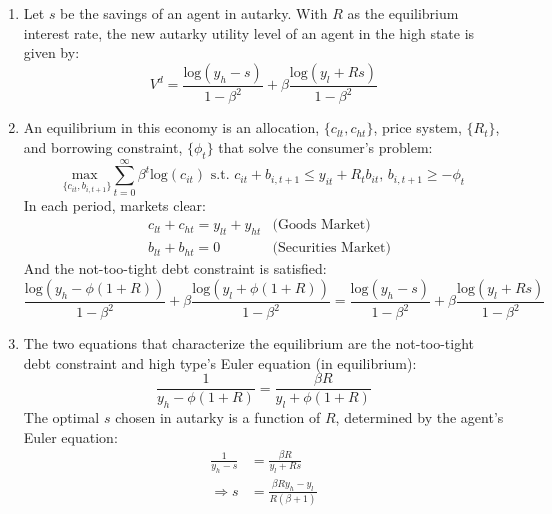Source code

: \documentclass{article}
\newcommand{\loge}[1]{\text{log}\left(#1\right)}
\newcommand{\usmax}[1]{\underset{#1}{\text{max }}}
\begin{document}
\begin{enumerate}
	\item Let $s$ be the savings of an agent in autarky. With $R$ as the equilibrium interest rate, the new autarky utility level of an agent in the high state is given by:
		\[
			V^d = \frac{\loge{y_h-s}}{1-\beta^2} + \beta\frac{\loge{y_l + Rs}}{1-\beta^2}
		\]
	
	\item An equilibrium in this economy is an allocation, ${\{c_{lt},c_{ht}\}}$, price system, $\{R_t\}$, and borrowing constraint, $\{\phi_t\}$ that solve the consumer's problem:
		\[
			\usmax{\{c_{it},b_{i,t+1}\}}\sum_{t=0}^\infty\beta^t\loge{c_{it}}\text{ s.t. }c_{it} + b_{i,t+1}\leq y_{it} + R_tb_{it}\text{, }b_{i,t+1}\geq -\phi_t
		\]
		In each period, markets clear:
		\begin{align*}
			&c_{lt} + c_{ht} = y_{lt} + y_{ht}	&\text{(Goods Market)}		\\
			&b_{lt} + b_{ht} = 0				&\text{(Securities Market)}	
		\end{align*}
		And the not-too-tight debt constraint is satisfied:
		\[
			\frac{\loge{y_h-\phi(1+R)}}{1-\beta^2} + \beta\frac{\loge{y_l +\phi(1+R)}}{1-\beta^2} = \frac{\loge{y_h-s}}{1-\beta^2} + \beta\frac{\loge{y_l + Rs}}{1-\beta^2}
		\]
	
	\item The two equations that characterize the equilibrium are the not-too-tight debt constraint and high type's Euler equation (in equilibrium):
		\[
			\frac{1}{y_h - \phi(1+R)} = \frac{\beta R}{y_l + \phi(1+R)}
		\]
		The optimal $s$ chosen in autarky is a function of $R$, determined by the agent's Euler equation:
		\begin{align*}
			\frac{1}{y_h-s} &= \frac{\beta R}{y_l + Rs}	\\
			\Rightarrow s	&= \frac{\beta R y_h-y_l}{R(\beta+1)}
		\end{align*}
	

\end{enumerate}
\end{document}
···
Copy the lines that hold the word "item". Take them from the records above.

	\item Let $s$ be the savings of an agent in autarky. With $R$ as the equilibrium interest rate, the new autarky utility level of an agent in the high state is given by:
	\item An equilibrium in this economy is an allocation, ${\{c_{lt},c_{ht}\}}$, price system, $\{R_t\}$, and borrowing constraint, $\{\phi_t\}$ that solve the consumer's problem:
	\item The two equations that characterize the equilibrium are the not-too-tight debt constraint and high type's Euler equation (in equilibrium):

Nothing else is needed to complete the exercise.